HOWELL_FILE = "howell.csv"
CHERRY_BLOSSOMS_FILE = "cherry_blossoms.csv"
WAFFLE_DIVORCE_FILE = "waffle_divorce.csv"
MILK_FILE = "milk.csv"

RANDOM_SEED = 42

In [6]:
def load_data(file_name, data_dir=DATA_DIR, **kwargs):
    path = os.path.join(data_dir, file_name)
    return pd.read_csv(path, **kwargs)

## Easy

### 5E1

Which of the linear models below are multiple linear regressions?
1. $\mu_i = \alpha + \beta x_i$
2. $\mu_i = \beta_x x_i + \beta_z z_i$
3. $\mu_i = \alpha + \beta (x_i - z_i)$
4. $\mu_i = \alpha + \beta_x x_i + \beta_z z_i$

---

2 and 4.

### 5E2

Write down a multiple regression to evaluate the claim: Animal diversity is linearly related to latitude, but only after controlling for plant diversity.
You just need to write down the model definition.

---

Let `A`, `L`, and `P` denote animal diversity, latitute, and plant diversity, respectively.
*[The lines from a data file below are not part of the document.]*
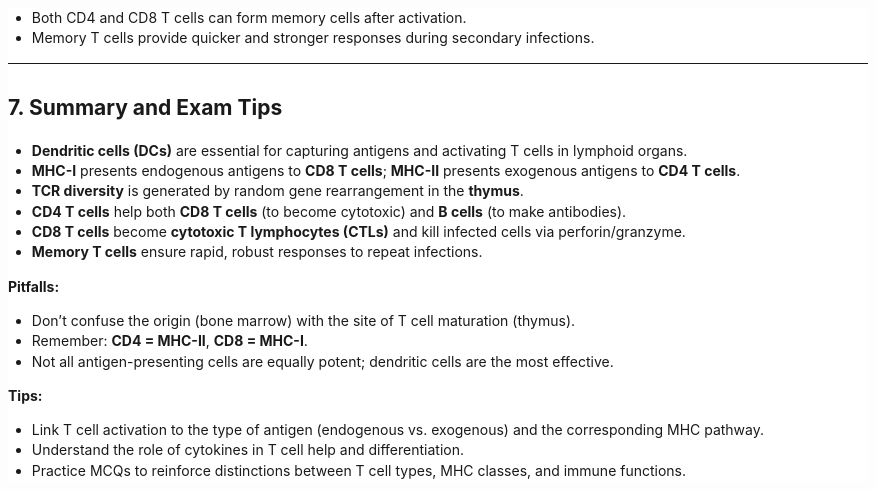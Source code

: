 - Both CD4 and CD8 T cells can form memory cells after activation.
- Memory T cells provide quicker and stronger responses during secondary infections.

---

## 7. Summary and Exam Tips

- **Dendritic cells (DCs)** are essential for capturing antigens and activating T cells in lymphoid organs.
- **MHC-I** presents endogenous antigens to **CD8 T cells**; **MHC-II** presents exogenous antigens to **CD4 T cells**.
- **TCR diversity** is generated by random gene rearrangement in the **thymus**.
- **CD4 T cells** help both **CD8 T cells** (to become cytotoxic) and **B cells** (to make antibodies).
- **CD8 T cells** become **cytotoxic T lymphocytes (CTLs)** and kill infected cells via perforin/granzyme.
- **Memory T cells** ensure rapid, robust responses to repeat infections.

**Pitfalls:**

- Don’t confuse the origin (bone marrow) with the site of T cell maturation (thymus).
- Remember: **CD4 = MHC-II**, **CD8 = MHC-I**.
- Not all antigen-presenting cells are equally potent; dendritic cells are the most effective.

**Tips:**

- Link T cell activation to the type of antigen (endogenous vs. exogenous) and the corresponding MHC pathway.
- Understand the role of cytokines in T cell help and differentiation.
- Practice MCQs to reinforce distinctions between T cell types, MHC classes, and immune functions.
Then the model is

\begin{align}
    A_i & \sim \text{Normal}(\mu_i, \sigma) \\
    \mu_i & = \alpha + \beta_L L_i + \beta_P P_i.
\end{align}

### 5E3

Write down a multiple regression to evaluate the claim: Neither amount of funding nor size of laboratory is by itself a good predictor of time to PhD degree; but together these variables are both positively associated with time to degree.
Write down the model definition and indicate which side of zero each slope parameter should be on.

---

Let `T`, `F`, and `L` denote time to PhD, amount of funding, and size of laboratory, respectively. Then the model is

\begin{align}
    T_i & \sim \text{Normal}(\mu_i, \sigma) \\
    \mu_i & = \alpha + \beta_F F_i + \beta_L L_i.
\end{align}

If together both are positively associated with time to degree then both $\beta_F$ and $\beta_L$ should be positive.
If neither is a good predictor on its own then I expect that they are negatively associated with each other; that is, larger laboratories have less funding per student.

### 5E4

Suppose you have a single categorical predictor with 4 levels (unique values), labeled A, B, C and D.
Let $A_i$ be an indicator variable that is 1 where case $i$ is in category A. Also suppose $B_i$, $C_i$, and $D_i$ for the other categories.
Now which of the following linear models are inferentially equivalent ways to include the categorical variable in a regression?
Models are inferentially equivalent when it’s possible to compute one posterior distribution from the posterior distribution of another model.
1. $\mu_i = \alpha + \beta_A A_i + \beta_B B_i + \beta_D D_i$
2. $\mu_i = \alpha + \beta_A A_i + \beta_B B_i + \beta_C C_i + \beta_D D_i$
3. $\mu_i = \alpha + \beta_B B_i + \beta_C C_i + \beta_D D_i$
4. $\mu_i = \alpha_A A_i + \alpha_B B_i + \alpha_C C_i + \alpha_D D_i$
5. $\mu_i = \alpha_A (1 - B_i - C_i - D_i) + \alpha_B B_i + \alpha_C C_i + \alpha_D D_i$

---

All the models except (2) are inferrentially equivalent: since each case must belong to one of the categories, $A_i + B_i + C_i + D_i = 1$, and so any models that contain exactly four out of $A_i$, $B_i$, $C_i$, $D_i$, and a constant term are inferentially equivalent.
It is possible to compute the posterior distribution of any of the models from that of (2), but not the other way round.
To illustrate this suppose that we $alpha \sim \text{Uniform}(0, 1)$ and $\alpha = \beta + \gamma$.
It is possible that $\beta \sim \text{Uniform}(0, x)$ and $\gamma \sim \text{Uniform}(x, 1)$ for any $x \in  (0, 1)$, so the distributions of $\beta$ and $\gamma$ are not uniquely determined by that of $\alpha$.